Afterschool Universe

Program Overview

Afterschool Universe is a hands-on astronomy program targeted at middle school children in out-of-school-time settings. It explores basic astronomy concepts through engaging hands-on activities, and focuses on the Universe outside the solar system. Afterschool Universe is available to out-of-school-time program providers who are looking to include engaging and high-quality science programming in their organization's portfolio.

Program Structure

img_0558_142.jpg Afterschool Universe consists of 12 sessions. Each session typically requires 45-60 minutes for implementation. The program is flexibly structured and can be implemented on a schedule that best suits your programming needs.
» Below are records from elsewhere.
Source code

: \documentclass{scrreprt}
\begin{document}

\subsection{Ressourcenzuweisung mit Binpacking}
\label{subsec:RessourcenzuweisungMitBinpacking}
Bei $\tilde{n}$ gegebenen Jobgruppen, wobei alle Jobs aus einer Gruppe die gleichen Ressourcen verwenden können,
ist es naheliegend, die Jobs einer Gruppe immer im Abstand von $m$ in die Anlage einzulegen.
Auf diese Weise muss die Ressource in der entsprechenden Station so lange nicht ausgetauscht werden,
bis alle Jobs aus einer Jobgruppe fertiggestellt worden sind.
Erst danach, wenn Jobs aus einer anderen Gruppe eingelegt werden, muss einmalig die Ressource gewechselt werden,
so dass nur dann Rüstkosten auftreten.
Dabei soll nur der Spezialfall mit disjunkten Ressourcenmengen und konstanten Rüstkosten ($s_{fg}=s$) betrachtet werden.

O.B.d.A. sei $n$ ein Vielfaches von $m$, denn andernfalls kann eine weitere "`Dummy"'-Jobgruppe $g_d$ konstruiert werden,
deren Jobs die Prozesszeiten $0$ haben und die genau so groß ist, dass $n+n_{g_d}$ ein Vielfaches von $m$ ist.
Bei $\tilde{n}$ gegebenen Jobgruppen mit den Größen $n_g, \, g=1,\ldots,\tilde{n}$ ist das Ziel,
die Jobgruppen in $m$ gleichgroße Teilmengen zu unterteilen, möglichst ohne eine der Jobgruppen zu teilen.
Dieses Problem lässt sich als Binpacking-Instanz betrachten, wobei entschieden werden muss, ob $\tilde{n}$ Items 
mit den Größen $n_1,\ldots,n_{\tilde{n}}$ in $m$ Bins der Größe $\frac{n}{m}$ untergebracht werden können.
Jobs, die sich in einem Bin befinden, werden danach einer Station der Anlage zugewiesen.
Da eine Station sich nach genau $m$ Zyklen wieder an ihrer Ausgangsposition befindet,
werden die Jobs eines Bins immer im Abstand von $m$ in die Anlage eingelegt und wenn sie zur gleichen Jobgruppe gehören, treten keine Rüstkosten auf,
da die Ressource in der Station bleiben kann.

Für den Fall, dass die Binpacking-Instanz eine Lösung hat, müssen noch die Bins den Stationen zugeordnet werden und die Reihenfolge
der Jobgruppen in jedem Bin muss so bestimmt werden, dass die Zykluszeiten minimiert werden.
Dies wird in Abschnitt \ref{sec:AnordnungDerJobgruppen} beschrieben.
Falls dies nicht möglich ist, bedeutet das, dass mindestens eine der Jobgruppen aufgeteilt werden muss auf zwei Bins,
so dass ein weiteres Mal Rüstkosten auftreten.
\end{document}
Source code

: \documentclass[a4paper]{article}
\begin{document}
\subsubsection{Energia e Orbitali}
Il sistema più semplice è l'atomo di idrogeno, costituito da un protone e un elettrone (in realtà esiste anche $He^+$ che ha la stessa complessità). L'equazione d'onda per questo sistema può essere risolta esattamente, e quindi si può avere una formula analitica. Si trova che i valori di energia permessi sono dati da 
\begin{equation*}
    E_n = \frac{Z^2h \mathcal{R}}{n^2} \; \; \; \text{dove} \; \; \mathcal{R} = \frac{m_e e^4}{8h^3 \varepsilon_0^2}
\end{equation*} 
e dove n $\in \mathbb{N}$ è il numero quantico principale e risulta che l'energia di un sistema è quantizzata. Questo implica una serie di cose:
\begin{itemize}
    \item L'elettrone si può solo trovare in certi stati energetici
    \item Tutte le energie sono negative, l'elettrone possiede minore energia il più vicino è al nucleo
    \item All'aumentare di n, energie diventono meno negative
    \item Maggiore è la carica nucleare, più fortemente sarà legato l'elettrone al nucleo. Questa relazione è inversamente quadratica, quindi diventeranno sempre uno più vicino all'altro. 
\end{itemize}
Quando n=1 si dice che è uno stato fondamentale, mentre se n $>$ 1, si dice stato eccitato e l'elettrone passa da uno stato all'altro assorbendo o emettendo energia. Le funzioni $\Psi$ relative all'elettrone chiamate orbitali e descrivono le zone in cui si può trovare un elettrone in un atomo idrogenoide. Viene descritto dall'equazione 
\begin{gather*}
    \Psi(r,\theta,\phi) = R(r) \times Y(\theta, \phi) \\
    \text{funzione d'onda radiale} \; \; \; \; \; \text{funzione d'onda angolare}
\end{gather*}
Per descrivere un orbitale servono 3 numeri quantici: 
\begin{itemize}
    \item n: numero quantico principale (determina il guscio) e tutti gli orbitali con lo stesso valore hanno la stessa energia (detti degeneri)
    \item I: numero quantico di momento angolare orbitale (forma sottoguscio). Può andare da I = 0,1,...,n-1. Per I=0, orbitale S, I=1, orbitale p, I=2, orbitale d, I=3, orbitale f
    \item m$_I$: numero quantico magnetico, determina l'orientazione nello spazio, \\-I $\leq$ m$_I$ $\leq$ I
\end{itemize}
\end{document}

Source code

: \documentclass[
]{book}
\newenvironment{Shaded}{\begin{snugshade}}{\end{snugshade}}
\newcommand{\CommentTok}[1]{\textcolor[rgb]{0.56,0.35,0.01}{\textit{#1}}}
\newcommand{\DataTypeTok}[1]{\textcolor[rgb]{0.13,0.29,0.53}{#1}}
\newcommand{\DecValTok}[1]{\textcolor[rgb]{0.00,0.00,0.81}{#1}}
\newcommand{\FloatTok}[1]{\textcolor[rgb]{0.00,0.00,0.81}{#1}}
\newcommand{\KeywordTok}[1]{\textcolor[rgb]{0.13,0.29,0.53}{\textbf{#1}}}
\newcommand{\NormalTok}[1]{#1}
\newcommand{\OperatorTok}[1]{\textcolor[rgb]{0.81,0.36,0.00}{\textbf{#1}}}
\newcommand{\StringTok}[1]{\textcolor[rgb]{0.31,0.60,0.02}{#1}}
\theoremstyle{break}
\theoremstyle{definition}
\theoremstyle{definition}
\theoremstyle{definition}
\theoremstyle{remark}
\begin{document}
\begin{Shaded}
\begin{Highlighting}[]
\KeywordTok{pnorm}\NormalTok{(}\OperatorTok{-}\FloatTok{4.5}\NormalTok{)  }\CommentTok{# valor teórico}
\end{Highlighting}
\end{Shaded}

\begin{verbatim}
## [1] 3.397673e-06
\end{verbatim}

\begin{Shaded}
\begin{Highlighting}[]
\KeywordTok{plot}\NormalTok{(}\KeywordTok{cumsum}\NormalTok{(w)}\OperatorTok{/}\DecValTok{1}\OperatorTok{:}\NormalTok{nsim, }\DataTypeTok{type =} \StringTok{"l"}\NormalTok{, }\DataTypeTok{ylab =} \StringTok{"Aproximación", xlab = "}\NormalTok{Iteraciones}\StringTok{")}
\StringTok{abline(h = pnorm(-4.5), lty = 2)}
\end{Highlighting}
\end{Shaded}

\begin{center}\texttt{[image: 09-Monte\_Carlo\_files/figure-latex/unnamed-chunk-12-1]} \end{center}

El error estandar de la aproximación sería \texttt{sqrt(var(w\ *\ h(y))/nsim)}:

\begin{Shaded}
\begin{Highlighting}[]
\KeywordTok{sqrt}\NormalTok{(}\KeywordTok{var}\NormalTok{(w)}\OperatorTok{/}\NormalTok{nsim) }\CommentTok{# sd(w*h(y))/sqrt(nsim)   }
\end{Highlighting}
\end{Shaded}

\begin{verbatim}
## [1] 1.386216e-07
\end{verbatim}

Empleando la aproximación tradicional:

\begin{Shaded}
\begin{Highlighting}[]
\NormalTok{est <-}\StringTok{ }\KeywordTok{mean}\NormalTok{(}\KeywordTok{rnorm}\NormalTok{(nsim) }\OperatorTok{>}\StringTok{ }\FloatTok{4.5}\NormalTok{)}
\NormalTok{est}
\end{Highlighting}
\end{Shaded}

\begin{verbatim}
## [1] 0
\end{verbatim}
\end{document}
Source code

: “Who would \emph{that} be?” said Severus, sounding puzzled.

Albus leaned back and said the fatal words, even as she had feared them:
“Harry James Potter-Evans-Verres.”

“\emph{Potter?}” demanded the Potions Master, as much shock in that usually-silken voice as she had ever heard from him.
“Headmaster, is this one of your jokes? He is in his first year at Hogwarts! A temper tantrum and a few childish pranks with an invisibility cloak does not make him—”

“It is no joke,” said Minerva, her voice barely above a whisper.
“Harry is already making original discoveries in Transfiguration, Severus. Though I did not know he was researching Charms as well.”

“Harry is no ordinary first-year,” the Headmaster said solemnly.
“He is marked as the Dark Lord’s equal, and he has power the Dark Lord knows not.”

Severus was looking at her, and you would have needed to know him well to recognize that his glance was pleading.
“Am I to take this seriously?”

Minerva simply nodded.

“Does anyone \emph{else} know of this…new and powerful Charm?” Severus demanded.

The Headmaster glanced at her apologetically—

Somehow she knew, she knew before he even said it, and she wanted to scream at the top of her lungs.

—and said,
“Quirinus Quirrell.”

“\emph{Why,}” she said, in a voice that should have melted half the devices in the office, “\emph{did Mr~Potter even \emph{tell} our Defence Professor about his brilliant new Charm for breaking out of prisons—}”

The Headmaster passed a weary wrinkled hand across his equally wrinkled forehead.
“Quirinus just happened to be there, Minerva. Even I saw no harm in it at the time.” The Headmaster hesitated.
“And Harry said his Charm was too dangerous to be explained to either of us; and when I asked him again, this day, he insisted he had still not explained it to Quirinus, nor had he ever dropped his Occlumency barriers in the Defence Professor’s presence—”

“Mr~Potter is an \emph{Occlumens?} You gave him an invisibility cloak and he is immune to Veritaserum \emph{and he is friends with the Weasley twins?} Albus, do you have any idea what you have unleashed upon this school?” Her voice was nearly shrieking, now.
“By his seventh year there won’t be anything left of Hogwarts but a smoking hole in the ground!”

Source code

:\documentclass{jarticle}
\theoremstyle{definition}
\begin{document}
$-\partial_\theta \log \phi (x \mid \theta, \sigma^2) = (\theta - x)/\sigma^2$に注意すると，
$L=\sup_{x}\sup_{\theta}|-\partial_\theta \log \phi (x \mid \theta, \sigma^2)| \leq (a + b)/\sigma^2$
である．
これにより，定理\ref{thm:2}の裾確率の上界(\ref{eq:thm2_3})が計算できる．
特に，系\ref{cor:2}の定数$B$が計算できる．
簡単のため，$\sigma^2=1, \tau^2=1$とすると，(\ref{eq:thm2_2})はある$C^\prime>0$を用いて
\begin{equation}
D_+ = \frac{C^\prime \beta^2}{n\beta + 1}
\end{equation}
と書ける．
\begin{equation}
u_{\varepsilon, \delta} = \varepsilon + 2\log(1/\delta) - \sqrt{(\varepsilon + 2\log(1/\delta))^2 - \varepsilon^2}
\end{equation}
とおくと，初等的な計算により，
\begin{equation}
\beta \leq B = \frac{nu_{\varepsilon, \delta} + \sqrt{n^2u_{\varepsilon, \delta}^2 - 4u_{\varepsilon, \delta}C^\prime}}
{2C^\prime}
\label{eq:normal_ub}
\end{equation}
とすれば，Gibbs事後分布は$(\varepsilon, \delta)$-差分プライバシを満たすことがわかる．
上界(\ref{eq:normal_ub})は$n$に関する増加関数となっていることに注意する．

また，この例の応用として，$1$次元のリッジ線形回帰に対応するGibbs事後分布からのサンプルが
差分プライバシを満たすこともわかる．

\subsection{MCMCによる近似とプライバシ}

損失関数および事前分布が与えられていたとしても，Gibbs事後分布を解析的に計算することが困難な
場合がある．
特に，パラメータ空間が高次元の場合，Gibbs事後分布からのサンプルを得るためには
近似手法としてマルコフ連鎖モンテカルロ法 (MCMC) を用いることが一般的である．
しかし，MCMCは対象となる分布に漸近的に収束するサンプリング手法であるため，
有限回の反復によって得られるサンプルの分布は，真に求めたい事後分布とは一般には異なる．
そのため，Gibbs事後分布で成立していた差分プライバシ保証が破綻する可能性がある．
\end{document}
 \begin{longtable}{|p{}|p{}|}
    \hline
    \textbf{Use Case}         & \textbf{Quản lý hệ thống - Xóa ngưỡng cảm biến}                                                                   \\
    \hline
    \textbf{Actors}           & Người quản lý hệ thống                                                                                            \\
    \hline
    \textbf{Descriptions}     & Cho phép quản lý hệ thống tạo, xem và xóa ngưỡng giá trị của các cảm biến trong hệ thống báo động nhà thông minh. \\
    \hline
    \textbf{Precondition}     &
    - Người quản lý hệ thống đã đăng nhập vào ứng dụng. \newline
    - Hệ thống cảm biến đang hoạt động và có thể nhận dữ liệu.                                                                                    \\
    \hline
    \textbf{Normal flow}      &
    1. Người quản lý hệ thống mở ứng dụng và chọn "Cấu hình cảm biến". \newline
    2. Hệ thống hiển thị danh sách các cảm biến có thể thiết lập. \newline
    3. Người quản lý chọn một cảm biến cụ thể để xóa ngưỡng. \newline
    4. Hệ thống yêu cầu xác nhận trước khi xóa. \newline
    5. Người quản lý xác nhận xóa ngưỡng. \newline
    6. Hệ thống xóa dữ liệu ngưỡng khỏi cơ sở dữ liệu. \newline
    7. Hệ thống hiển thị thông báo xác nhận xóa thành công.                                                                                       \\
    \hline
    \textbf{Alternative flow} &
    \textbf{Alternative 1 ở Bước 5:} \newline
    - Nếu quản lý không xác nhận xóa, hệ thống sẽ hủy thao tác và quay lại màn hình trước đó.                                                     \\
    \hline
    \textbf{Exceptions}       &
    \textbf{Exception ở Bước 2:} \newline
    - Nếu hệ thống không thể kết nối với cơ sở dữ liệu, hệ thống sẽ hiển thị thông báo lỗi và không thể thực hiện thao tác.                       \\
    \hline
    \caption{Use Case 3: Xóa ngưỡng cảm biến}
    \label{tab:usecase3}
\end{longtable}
It can be run in a variety of settings that include astronomy days, summer camps, or year-long afterschool programming. Although many sessions build on previous ones, each session is intended to be free-standing, as not all children will attend every session. Explore the outline of the sessions to see a list of topics covered and how the program is structured.

img_0508_92.jpg Each session usually begins with a brief discussion led by the program facilitator, then moves into a hands-on activity that children participate in, either individually or as part of a group. It then wraps up with a discussion of what was learned through the activity. All the activities are done in the real world and do not require the use of a computer. Suggestions for optional Web-based activities are provided for locations with computer access or for at-home extensions.

Resources and Materials

img_0427_11.jpg A comprehensive manual for the program facilitators provides background information and detailed recipes for running program sessions. The manual has been written at a level that is appropriate for facilitators with little science background. It has passed the rigorous NASA Product Review and is approved for wide-spread dissemination.

img_0503_87.jpg The program sessions utilize easily available materials. The Materials List lists the different types of materials needed. Each program is responsible for obtaining the basic materials needed to implement Afterschool Universe.

Training workshops

img_0471_55.jpg The Afterschool Universe team has held many training workshops around the country since 2008 and trained hundreds of afterschool program staff to implement the program. We also have certified trainers around the country so that training workshops are more accessible to a variety of communities. Check out our list of partners to find out what networks are near you, or check out our live website to learn about upcoming training workshops.

Program History

Activities for this program were developed by drawing from a wide array of existing resources and adapting them for the out-of-school-time environment. The pilot programs received overwhelmingly positive feedback from students and leaders alike — the students enjoyed the informal, hands-on style of the program, and leaders found their own understanding and enjoyment of astronomy enhanced by their participation. [Learn more about our program history and pilot testing.]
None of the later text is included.